It’s been less than three weeks since Donald Trump took the oath of office, and the American people are starting to question whether the new president is even sane enough to hold a job.
According to a new Quinnipiac University poll, a whopping 60 percent of registered voters say that Trump is not “level-headed.” Just a dismal 35 percent of the survey’s respondents say that he is.
This is no surprise given what Trump has managed to do over the first several weeks of his presidency, from lying about crowd sizes and wreaking havoc on American airports to threatening war with two countries and making a deadly and ill-formed foreign policy decision.
Quinnipiac’s finding is just one in a series of devastating numbers showing that a majority of the American people don’t think the president has positive leadership traits.
Some other findings that don’t bode well for Trump:
- 54 percent say he is not honest
- 50 percent say he doesn’t have good leadership skills
- 52 percent say that he doesn’t care about the average American
- 58 percent say that he does not share their values
On the policies Trump has implemented during his short time in the White House, the numbers – stunningly – are often even worse for the president.
More from Quinnipiac:
American voters oppose 51 – 46 percent President Donald Trump’s order suspending for 90 days all travel to the U.S. from seven nations, according to a Quinnipiac University national poll released today.

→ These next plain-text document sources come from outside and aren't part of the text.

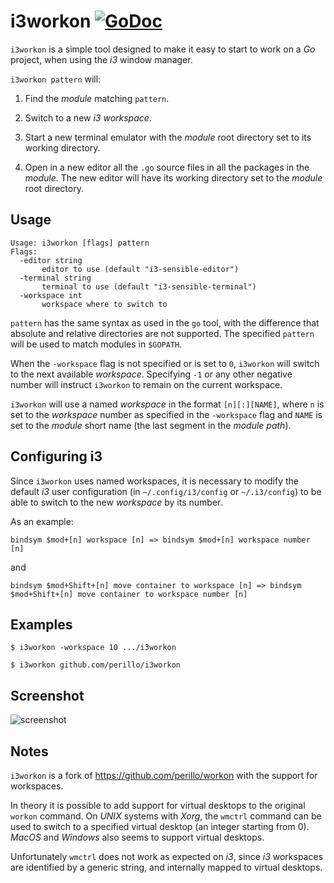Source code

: # i3workon [![GoDoc](https://godoc.org/github.com/perillo/i3workon?status.svg)](http://godoc.org/github.com/perillo/i3workon)

`i3workon` is a simple tool designed to make it easy to start to work on a *Go*
project, when using the *i3* window manager.

`i3workon pattern` will:

 1. Find the *module* matching `pattern`.

 2. Switch to a new *i3* *workspace*.

 3. Start a new terminal emulator with the *module* root directory set to its
    working directory.

 4. Open in a new editor all the `.go` source files in all the packages in the
    *module*.  The new editor will have its working directory set to the
    *module* root directory.

## Usage

    Usage: i3workon [flags] pattern
    Flags:
      -editor string
           editor to use (default "i3-sensible-editor")
      -terminal string
           terminal to use (default "i3-sensible-terminal")
      -workspace int
           workspace where to switch to

`pattern` has the same syntax as used in the `go` tool, with the difference
that absolute and relative directories are not supported.  The specified
`pattern` will be used to match modules in `$GOPATH`.

When the `-workspace` flag is not specified or is set to `0`, `i3workon` will
switch to the next available *workspace*.  Specifying `-1` or any other
negative number will instruct `i3workon` to remain on the current workspace.

`i3workon` will use a named *workspace* in the format `[n][:][NAME]`, where `n`
is set to the *workspace* number as specified in the `-workspace` flag and
`NAME` is set to the *module* short name (the last segment in the
*module path*).


## Configuring i3

Since `i3workon` uses named workspaces, it is necessary to modify the default
*i3* user configuration (in `~/.config/i3/config` or `~/.i3/config`) to be able
to switch to the new *workspace* by its number.

As an example:

```
bindsym $mod+[n] workspace [n] => bindsym $mod+[n] workspace number [n]
```
and
```
bindsym $mod+Shift+[n] move container to workspace [n] => bindsym $mod+Shift+[n] move container to workspace number [n]
```


## Examples

```
$ i3workon -workspace 10 .../i3workon
```

```
$ i3workon github.com/perillo/i3workon
```


## Screenshot

![screenshot](https://user-images.githubusercontent.com/6217088/74610387-12265b00-50f3-11ea-82c7-af0d58d42435.jpg)


## Notes

`i3workon` is a fork of https://github.com/perillo/workon with the support for
workspaces.

In theory it is possible to add support for virtual desktops to the original
`workon` command.  On *UNIX* systems with *Xorg*, the `wmctrl` command can be
used to switch to a specified virtual desktop (an integer starting from 0).
*MacOS* and *Windows* also seems to support virtual desktops.

Unfortunately `wmctrl` does not work as expected on *i3*, since *i3* workspaces
are identified by a generic string, and internally mapped to virtual desktops.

Voters oppose 60 – 37 percent President Trump’s order suspending immigration of all refugees from any nation to the U.S. for 120 days, the independent Quinnipiac (KWIN-uh-pe-ack) University Poll finds.

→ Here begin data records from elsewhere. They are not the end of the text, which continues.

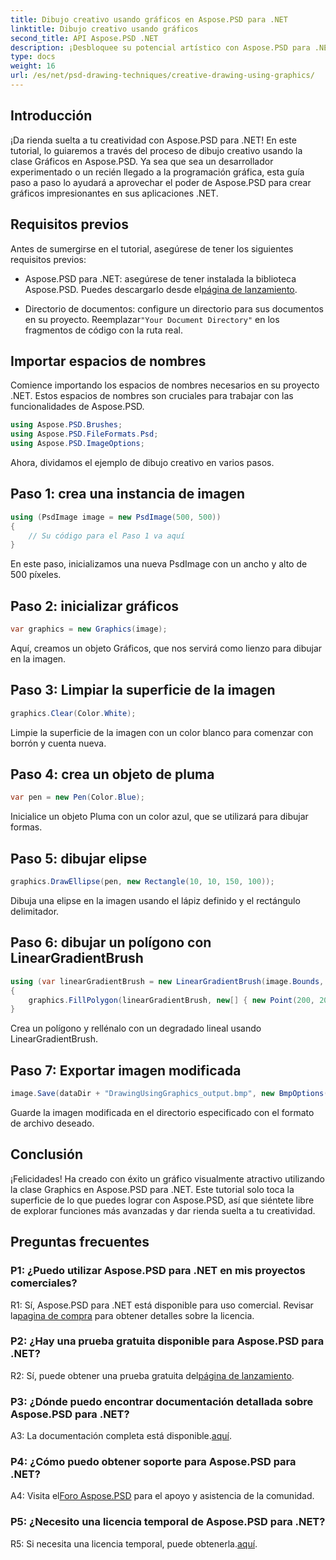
 ```yaml
---
title: Dibujo creativo usando gráficos en Aspose.PSD para .NET
linktitle: Dibujo creativo usando gráficos
second_title: API Aspose.PSD .NET
description: ¡Desbloquee su potencial artístico con Aspose.PSD para .NET! Siga nuestro tutorial para dibujo creativo usando gráficos.
type: docs
weight: 16
url: /es/net/psd-drawing-techniques/creative-drawing-using-graphics/
---
```

## Introducción

¡Da rienda suelta a tu creatividad con Aspose.PSD para .NET! En este tutorial, lo guiaremos a través del proceso de dibujo creativo usando la clase Gráficos en Aspose.PSD. Ya sea que sea un desarrollador experimentado o un recién llegado a la programación gráfica, esta guía paso a paso lo ayudará a aprovechar el poder de Aspose.PSD para crear gráficos impresionantes en sus aplicaciones .NET.

## Requisitos previos

Antes de sumergirse en el tutorial, asegúrese de tener los siguientes requisitos previos:

-  Aspose.PSD para .NET: asegúrese de tener instalada la biblioteca Aspose.PSD. Puedes descargarlo desde el[página de lanzamiento](https://releases.aspose.com/psd/net/).

-  Directorio de documentos: configure un directorio para sus documentos en su proyecto. Reemplazar`"Your Document Directory"` en los fragmentos de código con la ruta real.

## Importar espacios de nombres

Comience importando los espacios de nombres necesarios en su proyecto .NET. Estos espacios de nombres son cruciales para trabajar con las funcionalidades de Aspose.PSD.

```csharp
using Aspose.PSD.Brushes;
using Aspose.PSD.FileFormats.Psd;
using Aspose.PSD.ImageOptions;
```

Ahora, dividamos el ejemplo de dibujo creativo en varios pasos.

## Paso 1: crea una instancia de imagen

```csharp
using (PsdImage image = new PsdImage(500, 500))
{
    // Su código para el Paso 1 va aquí
}
```

En este paso, inicializamos una nueva PsdImage con un ancho y alto de 500 píxeles.

## Paso 2: inicializar gráficos

```csharp
var graphics = new Graphics(image);
```

Aquí, creamos un objeto Gráficos, que nos servirá como lienzo para dibujar en la imagen.

## Paso 3: Limpiar la superficie de la imagen

```csharp
graphics.Clear(Color.White);
```

Limpie la superficie de la imagen con un color blanco para comenzar con borrón y cuenta nueva.

## Paso 4: crea un objeto de pluma

```csharp
var pen = new Pen(Color.Blue);
```

Inicialice un objeto Pluma con un color azul, que se utilizará para dibujar formas.

## Paso 5: dibujar elipse

```csharp
graphics.DrawEllipse(pen, new Rectangle(10, 10, 150, 100));
```

Dibuja una elipse en la imagen usando el lápiz definido y el rectángulo delimitador.

## Paso 6: dibujar un polígono con LinearGradientBrush

```csharp
using (var linearGradientBrush = new LinearGradientBrush(image.Bounds, Color.Red, Color.White, 45f))
{
    graphics.FillPolygon(linearGradientBrush, new[] { new Point(200, 200), new Point(400, 200), new Point(250, 350) });
}
```

Crea un polígono y rellénalo con un degradado lineal usando LinearGradientBrush.

## Paso 7: Exportar imagen modificada

```csharp
image.Save(dataDir + "DrawingUsingGraphics_output.bmp", new BmpOptions());
```

Guarde la imagen modificada en el directorio especificado con el formato de archivo deseado.

## Conclusión

¡Felicidades! Ha creado con éxito un gráfico visualmente atractivo utilizando la clase Graphics en Aspose.PSD para .NET. Este tutorial solo toca la superficie de lo que puedes lograr con Aspose.PSD, así que siéntete libre de explorar funciones más avanzadas y dar rienda suelta a tu creatividad.

## Preguntas frecuentes

### P1: ¿Puedo utilizar Aspose.PSD para .NET en mis proyectos comerciales?

R1: Sí, Aspose.PSD para .NET está disponible para uso comercial. Revisar la[pagina de compra](https://purchase.aspose.com/buy) para obtener detalles sobre la licencia.

### P2: ¿Hay una prueba gratuita disponible para Aspose.PSD para .NET?

 R2: Sí, puede obtener una prueba gratuita del[página de lanzamiento](https://releases.aspose.com/).

### P3: ¿Dónde puedo encontrar documentación detallada sobre Aspose.PSD para .NET?

 A3: La documentación completa está disponible.[aquí](https://reference.aspose.com/psd/net/).

### P4: ¿Cómo puedo obtener soporte para Aspose.PSD para .NET?

 A4: Visita el[Foro Aspose.PSD](https://forum.aspose.com/c/psd/34) para el apoyo y asistencia de la comunidad.

### P5: ¿Necesito una licencia temporal de Aspose.PSD para .NET?

 R5: Si necesita una licencia temporal, puede obtenerla.[aquí](https://purchase.aspose.com/temporary-license/).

Voters also oppose 70 – 26 percent Trump’s order suspending indefinitely all immigration of Syrian refugees to the U.S.
Overall, the poll reflects a resounding rejection of Trump as a person and the agenda he has worked to implement over the course of his first several weeks – a time when presidents typically have their most favorable ratings.
If this is Trump’s ceiling of support, then he’s in for a tough four years – and, potentially, an even tougher re-election fight, if we manage to survive his first term.